▶ _Dataset records_
• • •

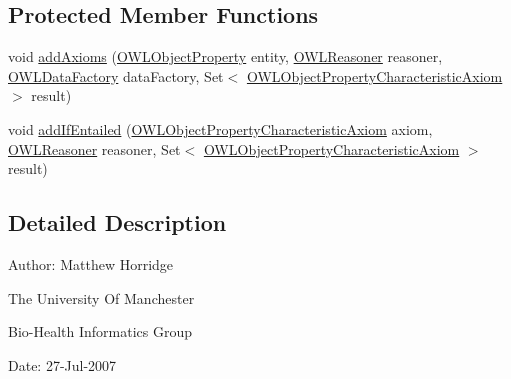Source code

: \subsection*{Protected Member Functions}
\begin{DoxyCompactItemize}
\item 
void \hyperlink{classorg_1_1semanticweb_1_1owlapi_1_1util_1_1_inferred_object_property_characteristic_axiom_generator_a6233317439167ced5faafaa10db55531}{add\-Axioms} (\hyperlink{interfaceorg_1_1semanticweb_1_1owlapi_1_1model_1_1_o_w_l_object_property}{O\-W\-L\-Object\-Property} entity, \hyperlink{interfaceorg_1_1semanticweb_1_1owlapi_1_1reasoner_1_1_o_w_l_reasoner}{O\-W\-L\-Reasoner} reasoner, \hyperlink{interfaceorg_1_1semanticweb_1_1owlapi_1_1model_1_1_o_w_l_data_factory}{O\-W\-L\-Data\-Factory} data\-Factory, Set$<$ \hyperlink{interfaceorg_1_1semanticweb_1_1owlapi_1_1model_1_1_o_w_l_object_property_characteristic_axiom}{O\-W\-L\-Object\-Property\-Characteristic\-Axiom} $>$ result)
\item 
void \hyperlink{classorg_1_1semanticweb_1_1owlapi_1_1util_1_1_inferred_object_property_characteristic_axiom_generator_a2a4188703cbaf51e7f5763ec13a837b1}{add\-If\-Entailed} (\hyperlink{interfaceorg_1_1semanticweb_1_1owlapi_1_1model_1_1_o_w_l_object_property_characteristic_axiom}{O\-W\-L\-Object\-Property\-Characteristic\-Axiom} axiom, \hyperlink{interfaceorg_1_1semanticweb_1_1owlapi_1_1reasoner_1_1_o_w_l_reasoner}{O\-W\-L\-Reasoner} reasoner, Set$<$ \hyperlink{interfaceorg_1_1semanticweb_1_1owlapi_1_1model_1_1_o_w_l_object_property_characteristic_axiom}{O\-W\-L\-Object\-Property\-Characteristic\-Axiom} $>$ result)
\end{DoxyCompactItemize}


\subsection{Detailed Description}
Author\-: Matthew Horridge\par
 The University Of Manchester\par
 Bio-\/\-Health Informatics Group\par
 Date\-: 27-\/\-Jul-\/2007\par
\par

• • •

▶ _Action item_
Repeat the records above word for word, keeping no pictures in the copy.

▶ _Output below_
Source code

: \subsection*{Protected Member Functions}
\begin{DoxyCompactItemize}
\item 
void \hyperlink{classorg_1_1semanticweb_1_1owlapi_1_1util_1_1_inferred_object_property_characteristic_axiom_generator_a6233317439167ced5faafaa10db55531}{add\-Axioms} (\hyperlink{interfaceorg_1_1semanticweb_1_1owlapi_1_1model_1_1_o_w_l_object_property}{O\-W\-L\-Object\-Property} entity, \hyperlink{interfaceorg_1_1semanticweb_1_1owlapi_1_1reasoner_1_1_o_w_l_reasoner}{O\-W\-L\-Reasoner} reasoner, \hyperlink{interfaceorg_1_1semanticweb_1_1owlapi_1_1model_1_1_o_w_l_data_factory}{O\-W\-L\-Data\-Factory} data\-Factory, Set$<$ \hyperlink{interfaceorg_1_1semanticweb_1_1owlapi_1_1model_1_1_o_w_l_object_property_characteristic_axiom}{O\-W\-L\-Object\-Property\-Characteristic\-Axiom} $>$ result)
\item 
void \hyperlink{classorg_1_1semanticweb_1_1owlapi_1_1util_1_1_inferred_object_property_characteristic_axiom_generator_a2a4188703cbaf51e7f5763ec13a837b1}{add\-If\-Entailed} (\hyperlink{interfaceorg_1_1semanticweb_1_1owlapi_1_1model_1_1_o_w_l_object_property_characteristic_axiom}{O\-W\-L\-Object\-Property\-Characteristic\-Axiom} axiom, \hyperlink{interfaceorg_1_1semanticweb_1_1owlapi_1_1reasoner_1_1_o_w_l_reasoner}{O\-W\-L\-Reasoner} reasoner, Set$<$ \hyperlink{interfaceorg_1_1semanticweb_1_1owlapi_1_1model_1_1_o_w_l_object_property_characteristic_axiom}{O\-W\-L\-Object\-Property\-Characteristic\-Axiom} $>$ result)
\end{DoxyCompactItemize}


\subsection{Detailed Description}
Author\-: Matthew Horridge\par
 The University Of Manchester\par
 Bio-\/\-Health Informatics Group\par
 Date\-: 27-\/\-Jul-\/2007\par
\par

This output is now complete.